Collected data entries
# # # # # # #

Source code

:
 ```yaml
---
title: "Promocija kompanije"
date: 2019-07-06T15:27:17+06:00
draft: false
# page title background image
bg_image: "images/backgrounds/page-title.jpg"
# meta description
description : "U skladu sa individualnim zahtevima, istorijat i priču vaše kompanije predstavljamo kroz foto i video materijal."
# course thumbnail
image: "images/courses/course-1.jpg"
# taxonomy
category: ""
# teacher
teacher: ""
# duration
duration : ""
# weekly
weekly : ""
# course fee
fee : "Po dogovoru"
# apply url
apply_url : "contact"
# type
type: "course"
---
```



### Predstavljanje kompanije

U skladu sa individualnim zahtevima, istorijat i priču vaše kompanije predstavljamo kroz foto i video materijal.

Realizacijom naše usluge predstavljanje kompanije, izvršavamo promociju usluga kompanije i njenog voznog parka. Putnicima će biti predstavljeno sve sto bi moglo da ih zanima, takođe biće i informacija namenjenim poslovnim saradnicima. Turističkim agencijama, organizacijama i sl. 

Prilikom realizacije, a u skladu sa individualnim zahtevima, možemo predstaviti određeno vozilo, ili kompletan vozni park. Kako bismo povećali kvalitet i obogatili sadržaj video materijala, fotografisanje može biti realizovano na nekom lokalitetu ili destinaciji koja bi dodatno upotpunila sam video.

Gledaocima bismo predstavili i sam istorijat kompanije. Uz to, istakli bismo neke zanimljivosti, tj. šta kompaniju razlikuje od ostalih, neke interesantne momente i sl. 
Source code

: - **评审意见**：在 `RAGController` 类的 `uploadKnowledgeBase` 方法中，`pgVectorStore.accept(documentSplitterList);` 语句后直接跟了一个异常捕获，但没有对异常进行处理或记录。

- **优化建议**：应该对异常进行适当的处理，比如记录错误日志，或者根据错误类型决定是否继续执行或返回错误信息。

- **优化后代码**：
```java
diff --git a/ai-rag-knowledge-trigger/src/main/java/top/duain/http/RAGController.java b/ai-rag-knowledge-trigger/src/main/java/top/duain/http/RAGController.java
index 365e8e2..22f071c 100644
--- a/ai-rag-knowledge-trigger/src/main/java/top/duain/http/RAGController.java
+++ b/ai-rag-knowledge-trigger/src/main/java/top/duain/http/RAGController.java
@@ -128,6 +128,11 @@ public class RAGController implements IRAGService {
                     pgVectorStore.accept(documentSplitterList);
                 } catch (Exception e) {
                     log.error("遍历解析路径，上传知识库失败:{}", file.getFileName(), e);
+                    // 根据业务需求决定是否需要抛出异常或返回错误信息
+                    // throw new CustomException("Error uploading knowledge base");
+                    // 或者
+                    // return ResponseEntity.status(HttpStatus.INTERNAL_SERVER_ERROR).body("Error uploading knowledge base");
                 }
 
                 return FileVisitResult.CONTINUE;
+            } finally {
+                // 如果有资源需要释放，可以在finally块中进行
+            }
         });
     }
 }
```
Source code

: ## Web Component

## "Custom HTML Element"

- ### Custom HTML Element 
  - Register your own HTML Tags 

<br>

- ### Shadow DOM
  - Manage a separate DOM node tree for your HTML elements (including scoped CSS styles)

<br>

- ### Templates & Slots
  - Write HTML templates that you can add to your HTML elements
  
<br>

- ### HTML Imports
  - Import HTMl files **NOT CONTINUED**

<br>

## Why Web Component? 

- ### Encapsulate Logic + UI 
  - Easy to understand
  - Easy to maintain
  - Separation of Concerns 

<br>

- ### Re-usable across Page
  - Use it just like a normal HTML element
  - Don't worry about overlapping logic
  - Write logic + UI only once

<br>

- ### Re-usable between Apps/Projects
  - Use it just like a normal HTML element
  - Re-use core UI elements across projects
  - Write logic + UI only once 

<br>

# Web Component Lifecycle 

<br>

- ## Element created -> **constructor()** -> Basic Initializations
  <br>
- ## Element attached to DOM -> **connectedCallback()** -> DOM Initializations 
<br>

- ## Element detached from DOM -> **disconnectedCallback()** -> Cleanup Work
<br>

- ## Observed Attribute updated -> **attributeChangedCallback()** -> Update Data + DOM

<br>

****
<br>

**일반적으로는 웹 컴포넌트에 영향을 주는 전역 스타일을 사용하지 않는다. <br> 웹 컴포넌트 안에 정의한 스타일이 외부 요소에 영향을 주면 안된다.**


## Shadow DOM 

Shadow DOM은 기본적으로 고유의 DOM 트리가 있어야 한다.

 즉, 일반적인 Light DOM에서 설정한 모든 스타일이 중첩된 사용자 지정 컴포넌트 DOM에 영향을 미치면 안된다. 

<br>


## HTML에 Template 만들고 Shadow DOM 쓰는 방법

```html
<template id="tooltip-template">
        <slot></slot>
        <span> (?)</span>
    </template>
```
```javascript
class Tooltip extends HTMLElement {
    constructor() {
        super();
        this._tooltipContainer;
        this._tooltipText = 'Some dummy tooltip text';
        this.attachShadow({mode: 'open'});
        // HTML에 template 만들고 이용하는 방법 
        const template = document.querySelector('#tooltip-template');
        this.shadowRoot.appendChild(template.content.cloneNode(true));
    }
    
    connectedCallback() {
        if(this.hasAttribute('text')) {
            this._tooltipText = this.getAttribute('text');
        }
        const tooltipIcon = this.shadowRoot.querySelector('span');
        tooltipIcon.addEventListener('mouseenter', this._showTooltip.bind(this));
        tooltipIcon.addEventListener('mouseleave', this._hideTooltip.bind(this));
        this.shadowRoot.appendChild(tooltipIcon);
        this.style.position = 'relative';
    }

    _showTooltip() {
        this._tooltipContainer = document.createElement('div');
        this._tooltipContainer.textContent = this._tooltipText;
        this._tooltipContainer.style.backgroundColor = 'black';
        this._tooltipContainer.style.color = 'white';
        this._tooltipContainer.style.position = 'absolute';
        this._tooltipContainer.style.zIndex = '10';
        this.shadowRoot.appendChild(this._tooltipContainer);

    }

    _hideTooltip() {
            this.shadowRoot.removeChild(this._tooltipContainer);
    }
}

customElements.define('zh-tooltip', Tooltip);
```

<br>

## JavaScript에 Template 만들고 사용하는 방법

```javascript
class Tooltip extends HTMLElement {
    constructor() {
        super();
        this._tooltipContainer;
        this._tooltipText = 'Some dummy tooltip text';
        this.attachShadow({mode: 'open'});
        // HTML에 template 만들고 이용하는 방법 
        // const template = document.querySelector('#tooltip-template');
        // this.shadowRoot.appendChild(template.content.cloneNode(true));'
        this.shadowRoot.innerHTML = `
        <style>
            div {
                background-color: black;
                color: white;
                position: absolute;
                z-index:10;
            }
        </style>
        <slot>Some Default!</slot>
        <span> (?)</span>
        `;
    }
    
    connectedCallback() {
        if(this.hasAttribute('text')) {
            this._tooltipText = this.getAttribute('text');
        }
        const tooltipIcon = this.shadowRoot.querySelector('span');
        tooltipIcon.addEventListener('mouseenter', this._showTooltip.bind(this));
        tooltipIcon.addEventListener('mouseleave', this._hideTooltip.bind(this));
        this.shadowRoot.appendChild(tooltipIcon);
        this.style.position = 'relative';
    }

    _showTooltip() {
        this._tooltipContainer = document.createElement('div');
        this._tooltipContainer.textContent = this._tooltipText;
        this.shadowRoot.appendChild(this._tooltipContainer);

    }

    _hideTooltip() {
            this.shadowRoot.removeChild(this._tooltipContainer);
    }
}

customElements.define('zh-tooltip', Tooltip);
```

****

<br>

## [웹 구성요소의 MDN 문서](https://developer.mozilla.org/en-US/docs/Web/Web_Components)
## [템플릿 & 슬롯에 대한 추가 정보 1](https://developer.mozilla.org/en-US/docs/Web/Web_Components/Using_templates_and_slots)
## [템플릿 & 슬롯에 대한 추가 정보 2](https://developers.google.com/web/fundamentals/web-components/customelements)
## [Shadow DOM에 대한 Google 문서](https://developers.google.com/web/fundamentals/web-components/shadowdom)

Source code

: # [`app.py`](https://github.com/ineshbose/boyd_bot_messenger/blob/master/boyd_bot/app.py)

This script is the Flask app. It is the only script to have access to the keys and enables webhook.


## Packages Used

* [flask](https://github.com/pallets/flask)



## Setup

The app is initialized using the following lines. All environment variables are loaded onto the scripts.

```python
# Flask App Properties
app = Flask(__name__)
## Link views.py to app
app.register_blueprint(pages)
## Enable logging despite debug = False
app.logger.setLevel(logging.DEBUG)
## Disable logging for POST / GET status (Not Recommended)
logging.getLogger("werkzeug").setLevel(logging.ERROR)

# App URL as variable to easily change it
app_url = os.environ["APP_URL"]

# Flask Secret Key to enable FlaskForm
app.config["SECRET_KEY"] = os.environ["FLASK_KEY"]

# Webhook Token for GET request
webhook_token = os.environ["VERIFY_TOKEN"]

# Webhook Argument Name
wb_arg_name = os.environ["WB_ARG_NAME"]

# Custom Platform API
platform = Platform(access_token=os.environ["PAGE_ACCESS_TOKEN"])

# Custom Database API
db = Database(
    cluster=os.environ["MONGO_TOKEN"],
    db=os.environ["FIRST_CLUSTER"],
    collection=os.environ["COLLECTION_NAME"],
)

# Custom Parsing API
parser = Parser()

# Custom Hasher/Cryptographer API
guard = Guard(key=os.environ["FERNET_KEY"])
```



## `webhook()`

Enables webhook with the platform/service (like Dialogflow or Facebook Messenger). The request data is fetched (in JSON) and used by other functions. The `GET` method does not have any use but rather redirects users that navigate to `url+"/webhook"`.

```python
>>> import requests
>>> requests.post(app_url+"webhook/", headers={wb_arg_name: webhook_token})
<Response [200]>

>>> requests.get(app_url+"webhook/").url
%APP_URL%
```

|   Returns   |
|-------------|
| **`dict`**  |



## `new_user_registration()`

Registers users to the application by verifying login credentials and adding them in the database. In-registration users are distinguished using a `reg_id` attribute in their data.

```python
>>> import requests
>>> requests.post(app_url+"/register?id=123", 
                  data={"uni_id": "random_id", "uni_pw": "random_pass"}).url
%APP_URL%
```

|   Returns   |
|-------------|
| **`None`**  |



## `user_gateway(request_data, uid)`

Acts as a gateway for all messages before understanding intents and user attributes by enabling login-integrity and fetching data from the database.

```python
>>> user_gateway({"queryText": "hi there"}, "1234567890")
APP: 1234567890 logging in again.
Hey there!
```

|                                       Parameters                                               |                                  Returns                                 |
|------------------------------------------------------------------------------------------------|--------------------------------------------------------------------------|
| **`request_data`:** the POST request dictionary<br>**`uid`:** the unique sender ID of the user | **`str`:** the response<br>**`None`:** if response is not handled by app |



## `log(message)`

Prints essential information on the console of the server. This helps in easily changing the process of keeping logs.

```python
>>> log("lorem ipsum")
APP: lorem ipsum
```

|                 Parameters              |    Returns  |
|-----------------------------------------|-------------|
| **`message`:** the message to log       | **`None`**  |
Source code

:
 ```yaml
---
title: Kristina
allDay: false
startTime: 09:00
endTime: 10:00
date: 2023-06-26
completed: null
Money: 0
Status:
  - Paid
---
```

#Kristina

# # # # # # #

Whichever lines of the records above hold the word "there" should all be copied out.

>>> user_gateway({"queryText": "hi there"}, "1234567890")
Hey there!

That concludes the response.